Acclamés dans les rues où se seraient massés près de 120.000 personnes, selon les estimations de la presse locale, le pape François a d’abord visité un site paléo-chrétien du Ve siècle, vestige de l’époque à laquelle son prédécesseur Grégoire le Grand encourageait l’évangélisation de l’île de Beauté. Cette première visite a donné lieu à une image très touchante, quand le pontife a échangé quelques mots avec Jeanne Mari, 108 ans, la laissant les yeux baignés de larmes. "Je ne pensais pas que je vivrais ça un jour", a-t-elle confié, montrant le chapelet que le Pape lui avait offert. Après cette brève étape, le pape François s’est rendu au Palais des congrès pour prononcer le grand discours de clôture du Colloque sur la religiosité populaire en Méditerranée organisé par le diocèse. C’est cet événement qui avait décidé le Pape à effectuer ce déplacement inattendu en Corse, un signe de son attention toute particulière pour cette forme d’expression de la foi.
La Corse, “exemple vertueux” d’une “saine laïcité”
Sur cette terre où la foi s’exprime sans complexe et avec fierté dans l’espace public, le pontife a délivré un vif plaidoyer pour une "saine laïcité" et pour une plus grande proximité des responsables politiques et religieux avec le peuple. Il a insisté sur le fait que la foi implique toujours un "engagement" du chrétien et donc un "témoignage". S’appuyant sur la pensée de son prédécesseur, Benoît XVI, le pape François a mis en avant une "saine laïcité", c’est-à-dire la possibilité de "libérer la croyance du poids de la politique et d’enrichir la politique par les apports de la croyance, en maintenant la nécessaire distance, la claire distinction et l’indispensable collaboration entre les deux ". Il a affirmé que la Corse est un "exemple vertueux en Europe " ce continent où il constate que "la question de Dieu semble s’estomper". “C’était un discours très fort”, a confié Jean-Charles Adami, un des pionniers du retour des confréries en Corse dans les années 1990. "Ici, les Corses aiment cette foi qui rassemble", explique pour sa part Marie-Laure, une Ajaccienne qui se réjouit de voir le Pape dans sa ville.

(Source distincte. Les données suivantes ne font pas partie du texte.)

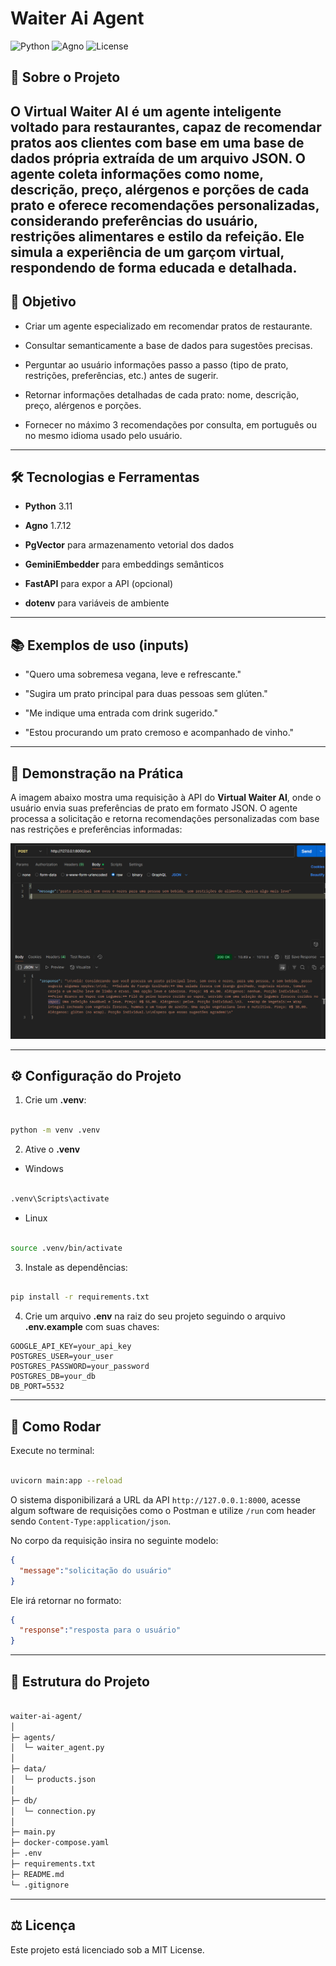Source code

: # Waiter Ai Agent
![Python](https://img.shields.io/badge/python-3.13-blue)
![Agno](https://img.shields.io/badge/agno-1.7.11-green)
![License](https://img.shields.io/badge/license-MIT-lightgrey)

## 🔹 Sobre o Projeto

O **Virtual Waiter AI** é um agente inteligente voltado para restaurantes, capaz de recomendar pratos aos clientes com base em uma base de dados própria extraída de um arquivo JSON.
O agente coleta informações como nome, descrição, preço, alérgenos e porções de cada prato e oferece recomendações personalizadas, considerando preferências do usuário, restrições alimentares e estilo da refeição.
Ele simula a experiência de um garçom virtual, respondendo de forma educada e detalhada.
---

## 🎯 Objetivo

- Criar um agente especializado em recomendar pratos de restaurante.

- Consultar semanticamente a base de dados para sugestões precisas.

- Perguntar ao usuário informações passo a passo (tipo de prato, restrições, preferências, etc.) antes de sugerir.

- Retornar informações detalhadas de cada prato: nome, descrição, preço, alérgenos e porções.

- Fornecer no máximo 3 recomendações por consulta, em português ou no mesmo idioma usado pelo usuário.

---

## 🛠 Tecnologias e Ferramentas

- **Python** 3.11

- **Agno** 1.7.12

- **PgVector** para armazenamento vetorial dos dados

- **GeminiEmbedder** para embeddings semânticos

- **FastAPI** para expor a API (opcional)

- **dotenv** para variáveis de ambiente

---

## 📚 Exemplos de uso (inputs)

- "Quero uma sobremesa vegana, leve e refrescante."

- "Sugira um prato principal para duas pessoas sem glúten."

- "Me indique uma entrada com drink sugerido."

- "Estou procurando um prato cremoso e acompanhado de vinho."

---

## 📸 Demonstração na Prática

A imagem abaixo mostra uma requisição à API do **Virtual Waiter AI**, onde o usuário envia suas preferências de prato em formato JSON. O agente processa a solicitação e retorna recomendações personalizadas com base nas restrições e preferências informadas:

![Requisição_API](docs-img/RequisiçãoAPI.png)

---

## ⚙️ Configuração do Projeto

1. Crie um **.venv**:
```bash

python -m venv .venv
```

2. Ative o **.venv**
- Windows
```bash

.venv\Scripts\activate
```
- Linux
```bash

source .venv/bin/activate
```

3. Instale as dependências:
```bash

pip install -r requirements.txt
```

4. Crie um arquivo **.env** na raiz do seu projeto seguindo o arquivo **.env.example** com suas chaves:
```
GOOGLE_API_KEY=your_api_key
POSTGRES_USER=your_user
POSTGRES_PASSWORD=your_password
POSTGRES_DB=your_db
DB_PORT=5532
```

---

## 🚀 Como Rodar
Execute no terminal:
```bash

uvicorn main:app --reload
```

O sistema disponibilizará a URL da API `http://127.0.0.1:8000`, acesse algum software de requisições como o Postman e utilize `/run` com header sendo `Content-Type:application/json`.

No corpo da requisição insira no seguinte modelo:
```json
{
  "message":"solicitação do usuário"
}
```

Ele irá retornar no formato: 
```json
{
  "response":"resposta para o usuário"
}
```
---

## 📝 Estrutura do Projeto

```bash

waiter-ai-agent/
│
├─ agents/
│  └─ waiter_agent.py
│
├─ data/
│  └─ products.json
│
├─ db/
│  └─ connection.py
│
├─ main.py
├─ docker-compose.yaml
├─ .env
├─ requirements.txt
├─ README.md
└─ .gitignore

```

---

## ⚖️ Licença

Este projeto está licenciado sob a MIT License.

L’amour d’un peuple pour sa Madonuccia
Dans son discours, le pape François a aussi salué l’importance d’une religiosité populaire pour toucher le cœur des gens, et joignant le geste à la parole, il s’est ensuite rendu sur la place Foch pour honorer la patronne de la Cité, la “Madonuccia”. Devant la Vierge si chère à tous les Ajacciens, il s’est recueilli un temps au son de l’hymne “ô Vierge de Miséricorde” qui rappelle comment la Madone sauva jadis la cité de la peste. "La Madonuccia, c’est notre mère à tous, celle de tous les Corses", a expliqué Antoine, confrère à Calvi, particulièrement touché par ce geste du Pape. Accompagné pendant toute la journée par le cardinal François Bustillo, évêque des lieux, le pape François s’est ensuite rendu dans sa cathédrale, où il a développé devant le clergé corse une réflexion sur la vie du prêtre.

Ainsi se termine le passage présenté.